Stored data entries:
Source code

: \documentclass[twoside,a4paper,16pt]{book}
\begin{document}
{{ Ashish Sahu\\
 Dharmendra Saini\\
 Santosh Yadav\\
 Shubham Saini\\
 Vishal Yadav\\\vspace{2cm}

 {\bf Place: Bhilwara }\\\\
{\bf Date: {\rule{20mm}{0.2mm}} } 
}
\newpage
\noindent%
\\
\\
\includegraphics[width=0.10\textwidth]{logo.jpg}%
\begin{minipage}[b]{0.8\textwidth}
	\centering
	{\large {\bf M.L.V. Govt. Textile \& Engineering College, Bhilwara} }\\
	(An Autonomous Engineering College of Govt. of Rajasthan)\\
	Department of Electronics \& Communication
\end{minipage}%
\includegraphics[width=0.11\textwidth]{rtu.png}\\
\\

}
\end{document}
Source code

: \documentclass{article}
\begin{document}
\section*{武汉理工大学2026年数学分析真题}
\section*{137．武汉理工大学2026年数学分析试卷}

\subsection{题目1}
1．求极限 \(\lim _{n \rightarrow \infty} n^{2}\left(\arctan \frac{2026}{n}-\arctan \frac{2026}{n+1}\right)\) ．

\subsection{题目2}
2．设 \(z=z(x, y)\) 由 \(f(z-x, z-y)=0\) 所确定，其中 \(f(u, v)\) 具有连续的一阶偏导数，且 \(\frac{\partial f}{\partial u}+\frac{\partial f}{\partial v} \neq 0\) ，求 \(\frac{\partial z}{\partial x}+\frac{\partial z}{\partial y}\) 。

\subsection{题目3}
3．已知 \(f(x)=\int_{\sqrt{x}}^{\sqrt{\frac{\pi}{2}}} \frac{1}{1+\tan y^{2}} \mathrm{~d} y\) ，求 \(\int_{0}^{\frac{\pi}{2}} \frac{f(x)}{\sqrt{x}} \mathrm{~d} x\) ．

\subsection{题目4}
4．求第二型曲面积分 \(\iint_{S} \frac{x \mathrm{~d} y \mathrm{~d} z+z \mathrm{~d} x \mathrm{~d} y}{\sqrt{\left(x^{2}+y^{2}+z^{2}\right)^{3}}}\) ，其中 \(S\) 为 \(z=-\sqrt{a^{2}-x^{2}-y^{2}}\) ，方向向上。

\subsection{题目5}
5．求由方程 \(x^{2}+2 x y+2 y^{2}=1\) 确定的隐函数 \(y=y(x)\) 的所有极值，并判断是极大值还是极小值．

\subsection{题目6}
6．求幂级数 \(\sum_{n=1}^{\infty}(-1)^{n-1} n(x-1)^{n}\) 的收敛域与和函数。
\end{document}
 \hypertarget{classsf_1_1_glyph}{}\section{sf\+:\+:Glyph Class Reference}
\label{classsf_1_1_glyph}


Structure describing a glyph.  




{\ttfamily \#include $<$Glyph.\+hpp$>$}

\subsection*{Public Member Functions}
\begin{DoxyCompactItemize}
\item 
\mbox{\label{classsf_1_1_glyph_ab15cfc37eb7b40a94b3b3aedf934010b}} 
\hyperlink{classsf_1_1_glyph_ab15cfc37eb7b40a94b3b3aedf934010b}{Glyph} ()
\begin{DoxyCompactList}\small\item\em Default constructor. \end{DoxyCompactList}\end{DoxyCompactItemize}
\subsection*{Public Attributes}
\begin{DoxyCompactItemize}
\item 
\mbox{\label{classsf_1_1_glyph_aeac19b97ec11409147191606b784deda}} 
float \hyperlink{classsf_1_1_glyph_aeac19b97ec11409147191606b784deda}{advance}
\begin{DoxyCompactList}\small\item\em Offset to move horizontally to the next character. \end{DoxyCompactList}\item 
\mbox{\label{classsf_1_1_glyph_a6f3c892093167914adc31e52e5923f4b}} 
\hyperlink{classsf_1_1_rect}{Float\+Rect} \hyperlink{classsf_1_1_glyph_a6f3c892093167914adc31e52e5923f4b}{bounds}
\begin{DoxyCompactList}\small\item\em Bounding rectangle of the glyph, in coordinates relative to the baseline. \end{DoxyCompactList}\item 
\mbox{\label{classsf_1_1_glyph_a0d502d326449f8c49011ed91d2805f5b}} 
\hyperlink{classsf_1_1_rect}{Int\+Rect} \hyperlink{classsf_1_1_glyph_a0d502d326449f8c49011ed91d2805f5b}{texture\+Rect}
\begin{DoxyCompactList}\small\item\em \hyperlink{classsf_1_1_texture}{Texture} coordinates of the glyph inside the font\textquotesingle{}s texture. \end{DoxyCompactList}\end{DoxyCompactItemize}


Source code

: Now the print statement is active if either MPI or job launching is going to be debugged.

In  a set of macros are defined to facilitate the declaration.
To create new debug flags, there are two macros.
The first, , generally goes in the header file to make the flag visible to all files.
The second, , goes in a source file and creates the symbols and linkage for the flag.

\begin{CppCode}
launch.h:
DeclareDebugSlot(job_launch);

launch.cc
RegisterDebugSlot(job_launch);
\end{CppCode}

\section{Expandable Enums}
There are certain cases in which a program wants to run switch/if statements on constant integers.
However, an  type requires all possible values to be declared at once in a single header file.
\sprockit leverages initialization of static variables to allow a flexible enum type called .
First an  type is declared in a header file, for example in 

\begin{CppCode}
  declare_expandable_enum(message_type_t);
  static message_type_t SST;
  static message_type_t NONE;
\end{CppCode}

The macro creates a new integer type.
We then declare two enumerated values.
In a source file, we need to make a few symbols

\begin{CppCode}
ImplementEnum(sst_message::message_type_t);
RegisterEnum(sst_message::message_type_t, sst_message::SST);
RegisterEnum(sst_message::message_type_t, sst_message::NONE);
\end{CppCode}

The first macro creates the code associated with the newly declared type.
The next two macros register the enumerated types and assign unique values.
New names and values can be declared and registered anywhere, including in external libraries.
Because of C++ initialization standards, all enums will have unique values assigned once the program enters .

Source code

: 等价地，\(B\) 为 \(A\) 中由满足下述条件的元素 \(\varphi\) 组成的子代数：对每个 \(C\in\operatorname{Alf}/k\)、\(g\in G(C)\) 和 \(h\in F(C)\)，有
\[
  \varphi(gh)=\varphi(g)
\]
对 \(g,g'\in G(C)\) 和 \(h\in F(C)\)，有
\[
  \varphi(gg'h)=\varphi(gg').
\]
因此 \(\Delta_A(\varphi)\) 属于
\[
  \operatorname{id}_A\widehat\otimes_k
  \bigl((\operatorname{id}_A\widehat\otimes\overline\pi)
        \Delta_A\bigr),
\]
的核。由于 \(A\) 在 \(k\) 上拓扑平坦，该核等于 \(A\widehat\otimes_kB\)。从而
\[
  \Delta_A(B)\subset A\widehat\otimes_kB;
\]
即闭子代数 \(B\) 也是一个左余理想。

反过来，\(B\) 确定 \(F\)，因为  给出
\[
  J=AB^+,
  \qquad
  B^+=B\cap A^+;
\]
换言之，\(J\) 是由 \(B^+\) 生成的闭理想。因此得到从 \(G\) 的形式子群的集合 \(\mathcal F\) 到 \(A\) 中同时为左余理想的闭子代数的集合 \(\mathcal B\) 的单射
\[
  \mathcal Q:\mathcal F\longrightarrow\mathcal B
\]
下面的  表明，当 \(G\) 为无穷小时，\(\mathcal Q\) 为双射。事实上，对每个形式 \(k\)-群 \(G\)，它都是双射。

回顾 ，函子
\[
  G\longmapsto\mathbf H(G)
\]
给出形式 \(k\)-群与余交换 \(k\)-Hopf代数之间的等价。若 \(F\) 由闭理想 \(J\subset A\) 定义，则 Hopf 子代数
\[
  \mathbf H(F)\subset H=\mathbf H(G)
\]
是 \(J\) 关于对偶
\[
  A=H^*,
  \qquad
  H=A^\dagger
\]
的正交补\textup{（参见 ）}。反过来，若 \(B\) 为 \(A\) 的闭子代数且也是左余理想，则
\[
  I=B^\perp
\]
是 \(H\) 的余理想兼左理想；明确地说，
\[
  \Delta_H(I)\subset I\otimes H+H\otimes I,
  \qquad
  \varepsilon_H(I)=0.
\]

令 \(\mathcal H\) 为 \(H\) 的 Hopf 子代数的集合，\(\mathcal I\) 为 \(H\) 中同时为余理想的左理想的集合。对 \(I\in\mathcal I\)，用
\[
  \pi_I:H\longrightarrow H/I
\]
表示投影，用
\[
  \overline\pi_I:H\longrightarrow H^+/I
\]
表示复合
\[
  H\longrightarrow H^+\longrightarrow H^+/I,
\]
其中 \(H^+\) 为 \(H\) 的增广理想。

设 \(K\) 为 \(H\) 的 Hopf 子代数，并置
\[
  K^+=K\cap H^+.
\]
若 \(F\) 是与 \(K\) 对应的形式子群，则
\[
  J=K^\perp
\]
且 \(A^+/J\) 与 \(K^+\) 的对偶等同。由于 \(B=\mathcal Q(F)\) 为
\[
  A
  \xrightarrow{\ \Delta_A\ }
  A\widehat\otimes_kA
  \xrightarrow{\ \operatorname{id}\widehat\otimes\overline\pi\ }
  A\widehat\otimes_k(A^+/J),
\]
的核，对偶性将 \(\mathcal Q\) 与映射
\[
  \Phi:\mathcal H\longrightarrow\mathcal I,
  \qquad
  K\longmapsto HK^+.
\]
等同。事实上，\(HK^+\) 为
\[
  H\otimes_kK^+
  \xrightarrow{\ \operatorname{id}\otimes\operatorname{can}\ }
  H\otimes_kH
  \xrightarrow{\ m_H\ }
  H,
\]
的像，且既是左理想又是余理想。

Description of the task: Search the data for the string "left". List each line that has it.

Output of the exercise:
1．求极限 \(\lim _{n \rightarrow \infty} n^{2}\left(\arctan \frac{2026}{n}-\arctan \frac{2026}{n+1}\right)\) ．
4．求第二型曲面积分 \(\iint_{S} \frac{x \mathrm{~d} y \mathrm{~d} z+z \mathrm{~d} x \mathrm{~d} y}{\sqrt{\left(x^{2}+y^{2}+z^{2}\right)^{3}}}\) ，其中 \(S\) 为 \(z=-\sqrt{a^{2}-x^{2}-y^{2}}\) ，方向向上。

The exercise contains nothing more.